> [Extracted records]
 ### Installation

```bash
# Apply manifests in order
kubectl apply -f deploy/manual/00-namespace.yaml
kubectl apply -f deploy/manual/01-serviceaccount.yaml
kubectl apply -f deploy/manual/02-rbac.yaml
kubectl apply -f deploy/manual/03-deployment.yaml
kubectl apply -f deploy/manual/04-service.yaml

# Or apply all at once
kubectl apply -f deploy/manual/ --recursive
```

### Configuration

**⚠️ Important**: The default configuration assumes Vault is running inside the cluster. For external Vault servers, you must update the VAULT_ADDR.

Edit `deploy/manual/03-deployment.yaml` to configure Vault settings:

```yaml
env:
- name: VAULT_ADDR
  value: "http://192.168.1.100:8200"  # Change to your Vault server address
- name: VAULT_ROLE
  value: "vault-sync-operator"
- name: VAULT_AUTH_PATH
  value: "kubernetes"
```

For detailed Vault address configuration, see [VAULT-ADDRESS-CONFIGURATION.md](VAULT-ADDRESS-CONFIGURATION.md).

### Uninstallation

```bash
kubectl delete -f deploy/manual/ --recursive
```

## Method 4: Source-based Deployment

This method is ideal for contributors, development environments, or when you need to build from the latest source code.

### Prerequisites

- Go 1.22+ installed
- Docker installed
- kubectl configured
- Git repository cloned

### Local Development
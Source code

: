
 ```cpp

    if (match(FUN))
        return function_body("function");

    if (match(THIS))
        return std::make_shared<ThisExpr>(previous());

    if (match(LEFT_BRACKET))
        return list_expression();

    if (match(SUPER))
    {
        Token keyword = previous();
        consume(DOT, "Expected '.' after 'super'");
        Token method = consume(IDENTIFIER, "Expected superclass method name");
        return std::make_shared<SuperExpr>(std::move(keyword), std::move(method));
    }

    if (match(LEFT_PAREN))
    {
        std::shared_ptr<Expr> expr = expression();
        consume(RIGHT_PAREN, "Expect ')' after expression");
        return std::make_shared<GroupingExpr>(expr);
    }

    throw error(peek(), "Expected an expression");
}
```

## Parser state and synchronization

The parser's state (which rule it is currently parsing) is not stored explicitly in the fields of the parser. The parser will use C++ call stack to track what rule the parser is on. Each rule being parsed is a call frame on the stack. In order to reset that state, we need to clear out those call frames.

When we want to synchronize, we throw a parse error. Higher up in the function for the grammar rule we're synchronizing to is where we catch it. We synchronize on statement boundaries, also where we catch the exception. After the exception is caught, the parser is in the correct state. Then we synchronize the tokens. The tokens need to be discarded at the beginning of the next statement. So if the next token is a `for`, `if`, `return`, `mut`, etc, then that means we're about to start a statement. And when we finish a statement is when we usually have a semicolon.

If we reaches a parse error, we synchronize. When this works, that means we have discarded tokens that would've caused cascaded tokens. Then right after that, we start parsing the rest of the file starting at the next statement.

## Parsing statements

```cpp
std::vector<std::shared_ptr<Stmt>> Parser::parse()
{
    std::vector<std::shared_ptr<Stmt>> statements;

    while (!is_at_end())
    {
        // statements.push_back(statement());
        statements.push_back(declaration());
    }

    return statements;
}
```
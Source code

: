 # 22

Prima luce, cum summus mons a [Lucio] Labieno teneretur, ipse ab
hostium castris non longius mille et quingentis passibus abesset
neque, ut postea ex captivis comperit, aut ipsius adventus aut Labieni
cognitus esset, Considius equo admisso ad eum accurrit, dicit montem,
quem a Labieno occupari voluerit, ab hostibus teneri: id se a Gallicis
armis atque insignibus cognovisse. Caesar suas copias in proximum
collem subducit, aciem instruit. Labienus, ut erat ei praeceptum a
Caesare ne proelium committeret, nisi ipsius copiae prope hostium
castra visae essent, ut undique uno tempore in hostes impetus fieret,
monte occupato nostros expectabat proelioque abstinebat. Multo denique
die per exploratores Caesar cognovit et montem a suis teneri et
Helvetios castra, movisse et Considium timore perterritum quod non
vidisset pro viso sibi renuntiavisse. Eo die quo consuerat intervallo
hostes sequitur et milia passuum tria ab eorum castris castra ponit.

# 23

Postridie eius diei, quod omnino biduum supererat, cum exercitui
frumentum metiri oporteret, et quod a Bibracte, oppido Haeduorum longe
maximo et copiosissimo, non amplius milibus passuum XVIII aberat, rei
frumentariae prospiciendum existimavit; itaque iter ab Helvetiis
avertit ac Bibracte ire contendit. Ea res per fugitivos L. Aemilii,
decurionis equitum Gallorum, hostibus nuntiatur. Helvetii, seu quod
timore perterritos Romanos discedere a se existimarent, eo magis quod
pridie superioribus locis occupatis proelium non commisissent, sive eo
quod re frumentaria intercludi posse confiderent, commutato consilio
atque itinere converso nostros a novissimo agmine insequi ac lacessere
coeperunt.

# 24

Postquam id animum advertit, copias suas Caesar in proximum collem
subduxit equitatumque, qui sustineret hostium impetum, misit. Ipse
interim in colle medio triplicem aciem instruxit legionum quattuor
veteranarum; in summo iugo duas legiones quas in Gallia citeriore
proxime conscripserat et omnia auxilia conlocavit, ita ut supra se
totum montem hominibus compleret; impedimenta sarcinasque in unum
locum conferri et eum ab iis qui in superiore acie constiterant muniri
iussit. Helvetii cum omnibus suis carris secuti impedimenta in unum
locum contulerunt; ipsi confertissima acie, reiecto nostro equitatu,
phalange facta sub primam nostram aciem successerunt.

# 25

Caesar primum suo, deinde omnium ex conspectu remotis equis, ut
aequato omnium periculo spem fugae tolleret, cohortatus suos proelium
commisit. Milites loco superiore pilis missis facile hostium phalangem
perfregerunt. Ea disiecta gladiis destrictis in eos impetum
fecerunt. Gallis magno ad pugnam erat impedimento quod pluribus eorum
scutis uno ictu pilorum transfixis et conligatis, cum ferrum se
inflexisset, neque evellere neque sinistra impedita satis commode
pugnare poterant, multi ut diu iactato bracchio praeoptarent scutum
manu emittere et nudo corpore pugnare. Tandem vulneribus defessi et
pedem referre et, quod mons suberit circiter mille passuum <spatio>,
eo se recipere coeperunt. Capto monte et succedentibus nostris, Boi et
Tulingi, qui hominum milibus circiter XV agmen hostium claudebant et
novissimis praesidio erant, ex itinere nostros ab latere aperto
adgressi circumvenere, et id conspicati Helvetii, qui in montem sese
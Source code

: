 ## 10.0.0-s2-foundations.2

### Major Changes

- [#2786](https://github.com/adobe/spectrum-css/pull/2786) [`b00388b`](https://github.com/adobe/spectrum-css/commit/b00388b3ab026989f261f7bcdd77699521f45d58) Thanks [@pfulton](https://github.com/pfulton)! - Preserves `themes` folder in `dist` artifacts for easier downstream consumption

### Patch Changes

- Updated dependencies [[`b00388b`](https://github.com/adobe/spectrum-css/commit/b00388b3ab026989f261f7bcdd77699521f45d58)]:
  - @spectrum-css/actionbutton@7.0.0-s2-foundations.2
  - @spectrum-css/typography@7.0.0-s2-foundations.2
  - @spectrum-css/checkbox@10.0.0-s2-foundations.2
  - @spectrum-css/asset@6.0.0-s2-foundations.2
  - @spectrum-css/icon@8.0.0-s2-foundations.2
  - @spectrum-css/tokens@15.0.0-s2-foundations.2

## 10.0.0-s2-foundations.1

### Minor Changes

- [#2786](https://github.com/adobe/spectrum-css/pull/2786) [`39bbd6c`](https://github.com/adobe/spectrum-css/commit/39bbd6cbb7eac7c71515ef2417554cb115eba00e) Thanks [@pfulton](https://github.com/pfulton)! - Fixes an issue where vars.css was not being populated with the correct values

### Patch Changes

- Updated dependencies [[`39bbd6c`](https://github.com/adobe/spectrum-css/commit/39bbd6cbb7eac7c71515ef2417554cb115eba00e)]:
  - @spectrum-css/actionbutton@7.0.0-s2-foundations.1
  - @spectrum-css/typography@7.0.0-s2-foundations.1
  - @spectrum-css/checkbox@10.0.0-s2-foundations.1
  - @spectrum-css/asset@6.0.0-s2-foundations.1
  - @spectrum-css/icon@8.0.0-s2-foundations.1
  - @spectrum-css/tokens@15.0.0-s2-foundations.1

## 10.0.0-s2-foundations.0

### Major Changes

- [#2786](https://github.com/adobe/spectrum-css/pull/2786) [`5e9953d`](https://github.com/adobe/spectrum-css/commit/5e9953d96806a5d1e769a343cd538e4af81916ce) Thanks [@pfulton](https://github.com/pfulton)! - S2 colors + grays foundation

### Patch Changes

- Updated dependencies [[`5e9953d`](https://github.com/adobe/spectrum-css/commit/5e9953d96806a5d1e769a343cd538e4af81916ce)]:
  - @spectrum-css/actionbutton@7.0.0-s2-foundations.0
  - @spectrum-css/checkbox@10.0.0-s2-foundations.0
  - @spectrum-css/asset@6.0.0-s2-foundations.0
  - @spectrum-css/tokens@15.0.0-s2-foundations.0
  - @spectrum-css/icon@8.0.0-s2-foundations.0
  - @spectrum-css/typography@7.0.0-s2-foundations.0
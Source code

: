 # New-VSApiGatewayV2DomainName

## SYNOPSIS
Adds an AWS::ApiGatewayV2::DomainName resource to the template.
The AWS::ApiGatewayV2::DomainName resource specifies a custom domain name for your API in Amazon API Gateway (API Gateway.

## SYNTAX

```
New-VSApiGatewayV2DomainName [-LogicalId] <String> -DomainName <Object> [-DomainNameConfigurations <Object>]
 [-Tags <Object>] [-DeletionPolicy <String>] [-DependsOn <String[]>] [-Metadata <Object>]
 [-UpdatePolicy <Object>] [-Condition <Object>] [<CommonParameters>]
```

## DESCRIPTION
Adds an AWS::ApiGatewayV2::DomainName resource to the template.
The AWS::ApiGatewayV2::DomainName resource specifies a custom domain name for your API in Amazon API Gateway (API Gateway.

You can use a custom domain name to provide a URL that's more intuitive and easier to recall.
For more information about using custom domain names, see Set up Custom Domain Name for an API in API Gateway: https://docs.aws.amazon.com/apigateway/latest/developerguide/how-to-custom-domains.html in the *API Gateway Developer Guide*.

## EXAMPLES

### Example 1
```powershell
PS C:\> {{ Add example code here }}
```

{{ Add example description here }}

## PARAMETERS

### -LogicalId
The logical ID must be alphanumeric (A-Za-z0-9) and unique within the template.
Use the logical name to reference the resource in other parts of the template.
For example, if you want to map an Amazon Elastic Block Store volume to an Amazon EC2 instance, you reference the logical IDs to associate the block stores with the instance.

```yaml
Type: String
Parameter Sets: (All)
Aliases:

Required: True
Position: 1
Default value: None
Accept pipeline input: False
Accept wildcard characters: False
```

> [Activity] Starting at the line above that holds "### Configuration" and ending at the line that holds "- kubectl configured", transcribe each line exactly and include no other lines.

> [Answer section]
### Configuration

**⚠️ Important**: The default configuration assumes Vault is running inside the cluster. For external Vault servers, you must update the VAULT_ADDR.

Edit `deploy/manual/03-deployment.yaml` to configure Vault settings:

```yaml
env:
- name: VAULT_ADDR
  value: "http://192.168.1.100:8200"  # Change to your Vault server address
- name: VAULT_ROLE
  value: "vault-sync-operator"
- name: VAULT_AUTH_PATH
  value: "kubernetes"
```

For detailed Vault address configuration, see [VAULT-ADDRESS-CONFIGURATION.md](VAULT-ADDRESS-CONFIGURATION.md).

### Uninstallation

```bash
kubectl delete -f deploy/manual/ --recursive
```

## Method 4: Source-based Deployment

This method is ideal for contributors, development environments, or when you need to build from the latest source code.

### Prerequisites

- Go 1.22+ installed
- Docker installed
- kubectl configured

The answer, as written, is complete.